PROBLEM TO SOLVE: Copy out each line of the entries where the word "roztroušené" is present.

*** LISTED RECORDS Section Begins ***

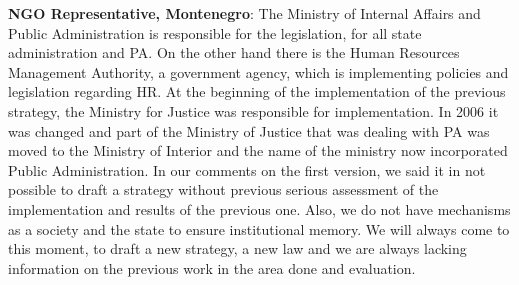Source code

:\textbf{NGO Representative, Montenegro}: The Ministry of Internal Affairs and Public Administration is responsible for the legislation,  for all state administration and PA. On the other hand there is the Human Resources Management Authority, a government agency, which is implementing policies and legislation regarding HR. At the beginning of the implementation of the previous strategy, the Ministry for Justice was responsible for implementation. In 2006 it was changed and part of the Ministry of Justice that was dealing with PA was moved to the Ministry of Interior and the name of the ministry now incorporated Public Administration. In our comments on the first version, we said it in not possible to draft a strategy without previous serious assessment of the implementation and results of the previous one. Also, we do not have mechanisms as a society and the state to ensure institutional memory. We will always come to this moment, to draft a new strategy, a new law and we are always lacking information on the previous work in the area done and evaluation.%
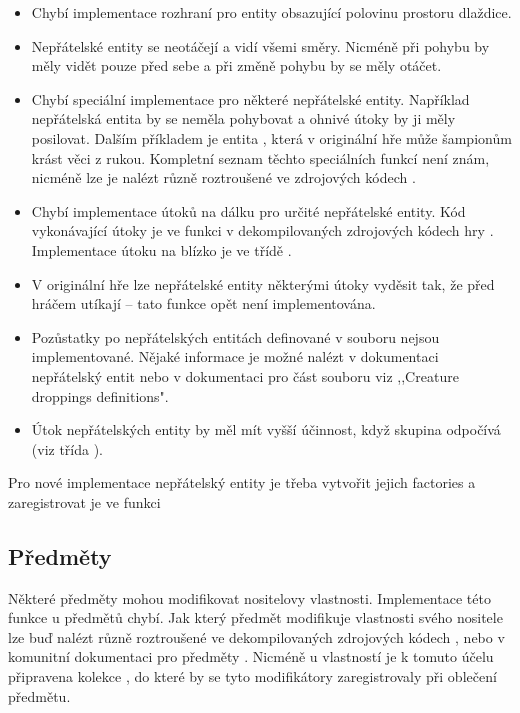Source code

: \begin{itemize}
\item Chybí implementace rozhraní  pro entity obsazující polovinu prostoru dlaždice.
\item Nepřátelské entity se neotáčejí a vidí všemi směry. Nicméně při pohybu by měly vidět pouze před sebe a při změně pohybu by se měly otáčet.
\item Chybí speciální implementace pro některé nepřátelské entity. Například nepřátelská entita  by se neměla pohybovat a ohnivé
    útoky by ji měly posilovat. Dalším příkladem je entita , která v originální hře může šampionům krást věci z rukou. Kompletní seznam
	těchto speciálních funkcí  není znám, nicméně lze je nalézt různě roztroušené ve zdrojových kódech \cite{DMDecompilation}.
\item Chybí implementace útoků na dálku pro určité nepřátelské entity. Kód vykonávající útoky je ve funkci  
	v dekompilovaných zdrojových kódech hry \cite{DMDecompilation}. Implementace útoku na blízko je ve třídě .

\item V originální hře lze nepřátelské entity některými útoky vyděsit tak, že před hráčem utíkají -- tato funkce opět není implementována.
\item Pozůstatky po nepřátelských entitách definované v souboru  nejsou implementované. Nějaké informace 
je možné nalézt v dokumentaci nepřátelský entit \cite{DMCreatures} nebo v dokumentaci pro část souboru  \cite{DMGraphicsDAT} viz ,,Creature droppings definitions".
\item Útok nepřátelských entity by měl mít vyšší účinnost, když skupina odpočívá (viz třída ).

\end{itemize}
Pro nové implementace nepřátelský entity je třeba vytvořit jejich factories a zaregistrovat je ve funkci 


\subsection{Předměty}
Některé předměty mohou modifikovat nositelovy vlastnosti. Implementace této funkce u předmětů chybí. Jak který předmět modifikuje 
vlastnosti svého nositele lze buď nalézt různě roztroušené ve dekompilovaných zdrojových kódech \cite{DMDecompilation}, nebo v komunitní dokumentaci pro předměty \cite{DMItems}.
Nicméně u vlastností je k tomuto účelu připravena kolekce , do které by se tyto modifikátory zaregistrovaly při oblečení předmětu.


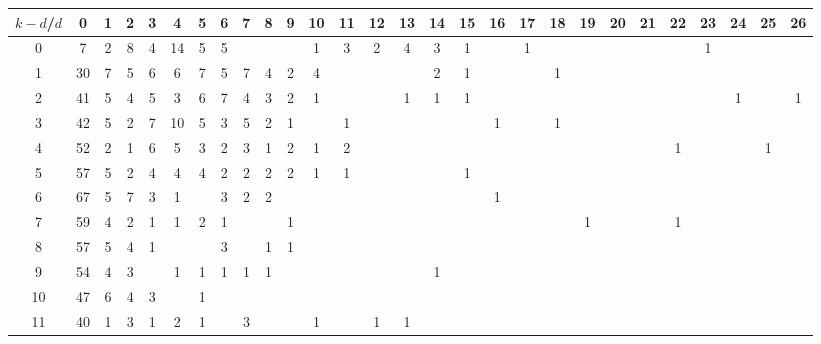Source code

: \documentclass{article}
\begin{document}
\begin{table}[h]\footnotesize
{\centering
\begin{tabular}{|c|c|
c|c|c|c|c|c|c|c|c|c|c|c|c|c|c|c|c|c|c|c|c|c|c|c|c|c|}
  \hline
  $k-d$/$d$ 
 & 0 & 1 & 2 & 3 & 4 & 5 & 6 & 7 & 8 & 9 & 10 & 11 & 12 & 13 & 14 & 15 & 16 & 17 & 18 & 19 & 20 & 21 & 22 & 23 & 24 & 25 & 26\\

  \hline
  \hline

0  & 7 & 2 & 8 & 4 & 14 & 5 & 5 &  &  &  & 1 & 3 & 2 & 4 & 3 & 1 &  & 1 &  &  &  &  &  & 1 &  &  & \\

1  & 30 & 7 & 5 & 6 & 6 & 7 & 5 & 7 & 4 & 2 & 4 &  &  &  & 2 & 1 &  &  & 1 &  &  &  &  &  &  &  & \\

2  & 41 & 5 & 4 & 5 & 3 & 6 & 7 & 4 & 3 & 2 & 1 &  &  & 1 & 1 & 1 &  &  &  &  &  &  &  &  & 1 &  & 1\\

3  & 42 & 5 & 2 & 7 & 10 & 5 & 3 & 5 & 2 & 1 &  & 1 &  &  &  &  & 1 &  & 1 &  &  &  &  &  &  &  & \\

4  & 52 & 2 & 1 & 6 & 5 & 3 & 2 & 3 & 1 & 2 & 1 & 2 &  &  &  &  &  &  &  &  &  &  & 1 &  &  & 1 & \\

5  & 57 & 5 & 2 & 4 & 4 & 4 & 2 & 2 & 2 & 2 & 1 & 1 &  &  &  & 1 &  &  &  &  &  &  &  &  &  &  & \\

6  & 67 & 5 & 7 & 3 & 1 &  & 3 & 2 & 2 &  &  &  &  &  &  &  & 1 &  &  &  &  &  &  &  &  &  & \\

7  & 59 & 4 & 2 & 1 & 1 & 2 & 1 &  &  & 1 &  &  &  &  &  &  &  &  &  & 1 &  &  & 1 &  &  &  & \\

8  & 57 & 5 & 4 & 1 &  &  & 3 &  & 1 & 1 &  &  &  &  &  &  &  &  &  &  &  &  &  &  &  &  & \\

9  & 54 & 4 & 3 &  & 1 & 1 & 1 & 1 & 1 &  &  &  &  &  & 1 &  &  &  &  &  &  &  &  &  &  &  & \\

10  & 47 & 6 & 4 & 3 &  & 1 &  &  &  &  &  &  &  &  &  &  &  &  &  &  &  &  &  &  &  &  & \\

11  & 40 & 1 & 3 & 1 & 2 & 1 &  & 3 &  &  & 1 &  & 1 & 1 &  &  &  &  &  &  &  &  &  &  &  &  & \\


\end{tabular}}
\end{table}
\end{document}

*** LISTED RECORDS Section Ends ***

YOUR SOLUTION:
	těchto speciálních funkcí  není znám, nicméně lze je nalézt různě roztroušené ve zdrojových kódech \cite{DMDecompilation}.
vlastnosti svého nositele lze buď nalézt různě roztroušené ve dekompilovaných zdrojových kódech \cite{DMDecompilation}, nebo v komunitní dokumentaci pro předměty \cite{DMItems}.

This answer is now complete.